::: Record excerpts

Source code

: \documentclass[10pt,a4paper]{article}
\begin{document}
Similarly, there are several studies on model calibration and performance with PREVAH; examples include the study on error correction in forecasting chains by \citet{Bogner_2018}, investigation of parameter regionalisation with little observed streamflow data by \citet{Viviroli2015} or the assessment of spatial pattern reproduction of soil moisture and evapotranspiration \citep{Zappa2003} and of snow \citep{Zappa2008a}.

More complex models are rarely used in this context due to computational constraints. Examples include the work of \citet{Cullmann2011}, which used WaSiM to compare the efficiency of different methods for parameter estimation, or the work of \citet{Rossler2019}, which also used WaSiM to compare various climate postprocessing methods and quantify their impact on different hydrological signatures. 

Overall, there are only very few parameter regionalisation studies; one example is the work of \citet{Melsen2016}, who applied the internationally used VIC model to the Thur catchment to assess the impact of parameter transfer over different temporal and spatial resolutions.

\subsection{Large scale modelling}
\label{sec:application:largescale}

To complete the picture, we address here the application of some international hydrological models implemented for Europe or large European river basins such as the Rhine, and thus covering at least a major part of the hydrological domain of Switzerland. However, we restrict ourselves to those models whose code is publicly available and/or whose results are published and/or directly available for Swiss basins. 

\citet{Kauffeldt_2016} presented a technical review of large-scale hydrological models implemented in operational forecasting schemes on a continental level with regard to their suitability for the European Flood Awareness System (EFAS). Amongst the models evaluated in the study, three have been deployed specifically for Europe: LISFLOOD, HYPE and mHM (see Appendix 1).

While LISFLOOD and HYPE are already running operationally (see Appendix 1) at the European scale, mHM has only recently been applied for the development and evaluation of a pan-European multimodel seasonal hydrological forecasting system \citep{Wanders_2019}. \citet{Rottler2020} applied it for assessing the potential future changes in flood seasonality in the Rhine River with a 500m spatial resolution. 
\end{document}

::::::

*Task item*:
Up to and including the final line of the data above, please copy every line exactly, starting from the one that contains "While LISFLOOD and".

*Output below*:
While LISFLOOD and HYPE are already running operationally (see Appendix 1) at the European scale, mHM has only recently been applied for the development and evaluation of a pan-European multimodel seasonal hydrological forecasting system \citep{Wanders_2019}. \citet{Rottler2020} applied it for assessing the potential future changes in flood seasonality in the Rhine River with a 500m spatial resolution. 
\end{document}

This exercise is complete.